• [Task requirements] Wherever the string "element" shows up in the records below, return that line.

• [Records from a collection]

------------------------------------------------------------------------

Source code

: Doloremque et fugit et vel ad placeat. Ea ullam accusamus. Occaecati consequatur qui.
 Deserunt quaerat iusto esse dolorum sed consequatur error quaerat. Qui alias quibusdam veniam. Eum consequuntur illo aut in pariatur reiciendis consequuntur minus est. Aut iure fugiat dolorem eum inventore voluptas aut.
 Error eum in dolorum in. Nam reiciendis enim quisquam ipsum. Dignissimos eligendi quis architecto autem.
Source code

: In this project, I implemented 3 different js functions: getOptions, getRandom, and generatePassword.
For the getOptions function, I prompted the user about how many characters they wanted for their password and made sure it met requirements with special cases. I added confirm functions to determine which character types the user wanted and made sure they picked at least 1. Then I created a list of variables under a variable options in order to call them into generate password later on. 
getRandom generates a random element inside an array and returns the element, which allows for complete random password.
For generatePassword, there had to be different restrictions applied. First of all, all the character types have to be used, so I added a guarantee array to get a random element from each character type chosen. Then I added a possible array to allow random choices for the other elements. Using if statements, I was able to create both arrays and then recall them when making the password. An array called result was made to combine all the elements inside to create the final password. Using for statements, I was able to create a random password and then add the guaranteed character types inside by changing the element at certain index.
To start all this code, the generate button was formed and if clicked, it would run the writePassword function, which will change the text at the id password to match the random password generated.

------------------------------------------------------------------------

• [Exercise result]
getRandom generates a random element inside an array and returns the element, which allows for complete random password.
For generatePassword, there had to be different restrictions applied. First of all, all the character types have to be used, so I added a guarantee array to get a random element from each character type chosen. Then I added a possible array to allow random choices for the other elements. Using if statements, I was able to create both arrays and then recall them when making the password. An array called result was made to combine all the elements inside to create the final password. Using for statements, I was able to create a random password and then add the guaranteed character types inside by changing the element at certain index.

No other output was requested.